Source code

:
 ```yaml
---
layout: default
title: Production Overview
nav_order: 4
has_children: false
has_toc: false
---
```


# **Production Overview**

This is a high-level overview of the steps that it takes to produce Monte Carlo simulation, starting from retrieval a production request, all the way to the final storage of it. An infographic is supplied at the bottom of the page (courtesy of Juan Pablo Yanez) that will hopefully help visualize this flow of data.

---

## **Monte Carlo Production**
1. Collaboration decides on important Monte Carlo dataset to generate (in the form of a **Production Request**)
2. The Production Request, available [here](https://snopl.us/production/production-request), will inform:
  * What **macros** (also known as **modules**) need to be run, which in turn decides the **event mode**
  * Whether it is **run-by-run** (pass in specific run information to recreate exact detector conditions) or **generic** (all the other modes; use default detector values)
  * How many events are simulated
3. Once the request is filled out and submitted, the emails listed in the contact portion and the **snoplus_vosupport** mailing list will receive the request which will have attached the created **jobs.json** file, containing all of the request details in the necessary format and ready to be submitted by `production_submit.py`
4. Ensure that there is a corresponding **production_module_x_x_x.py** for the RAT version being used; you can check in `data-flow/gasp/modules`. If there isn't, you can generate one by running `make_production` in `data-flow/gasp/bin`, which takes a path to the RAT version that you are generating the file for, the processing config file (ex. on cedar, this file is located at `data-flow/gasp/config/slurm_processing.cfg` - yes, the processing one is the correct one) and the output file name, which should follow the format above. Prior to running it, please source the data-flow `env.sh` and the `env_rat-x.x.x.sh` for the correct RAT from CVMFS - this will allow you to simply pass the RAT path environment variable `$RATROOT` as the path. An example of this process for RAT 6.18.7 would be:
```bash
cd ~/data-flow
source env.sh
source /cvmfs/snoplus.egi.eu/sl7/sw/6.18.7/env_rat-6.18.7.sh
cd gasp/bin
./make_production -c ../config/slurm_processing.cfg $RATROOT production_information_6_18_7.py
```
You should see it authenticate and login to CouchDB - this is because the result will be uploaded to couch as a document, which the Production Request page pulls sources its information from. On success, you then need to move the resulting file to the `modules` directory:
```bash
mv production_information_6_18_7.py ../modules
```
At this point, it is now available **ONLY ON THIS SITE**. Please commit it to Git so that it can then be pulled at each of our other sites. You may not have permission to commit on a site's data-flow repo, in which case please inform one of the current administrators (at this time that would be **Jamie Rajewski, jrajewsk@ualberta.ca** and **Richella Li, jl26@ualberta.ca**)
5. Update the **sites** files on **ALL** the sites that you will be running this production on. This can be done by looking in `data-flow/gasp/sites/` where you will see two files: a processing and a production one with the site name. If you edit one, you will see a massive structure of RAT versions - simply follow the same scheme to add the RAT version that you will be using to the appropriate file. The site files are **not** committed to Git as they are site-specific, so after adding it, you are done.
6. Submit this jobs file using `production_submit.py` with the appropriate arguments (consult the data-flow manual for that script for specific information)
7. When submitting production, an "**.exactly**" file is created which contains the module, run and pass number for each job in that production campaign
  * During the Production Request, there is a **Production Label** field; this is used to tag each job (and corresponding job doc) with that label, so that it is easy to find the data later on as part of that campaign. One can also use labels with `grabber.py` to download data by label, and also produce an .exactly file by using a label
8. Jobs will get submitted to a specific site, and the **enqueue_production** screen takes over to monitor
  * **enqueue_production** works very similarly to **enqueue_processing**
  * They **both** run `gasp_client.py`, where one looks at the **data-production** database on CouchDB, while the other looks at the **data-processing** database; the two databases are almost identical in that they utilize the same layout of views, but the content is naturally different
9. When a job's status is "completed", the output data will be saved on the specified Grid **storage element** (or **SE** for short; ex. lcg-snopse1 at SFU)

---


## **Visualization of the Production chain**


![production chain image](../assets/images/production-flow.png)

####################

**Prompt**: Repeat only what runs from the line holding "9. When a job's" to the end of the data, keeping every line exactly as written, first and last included.

**Answer box**:
9. When a job's status is "completed", the output data will be saved on the specified Grid **storage element** (or **SE** for short; ex. lcg-snopse1 at SFU)

---


## **Visualization of the Production chain**


![production chain image](../assets/images/production-flow.png)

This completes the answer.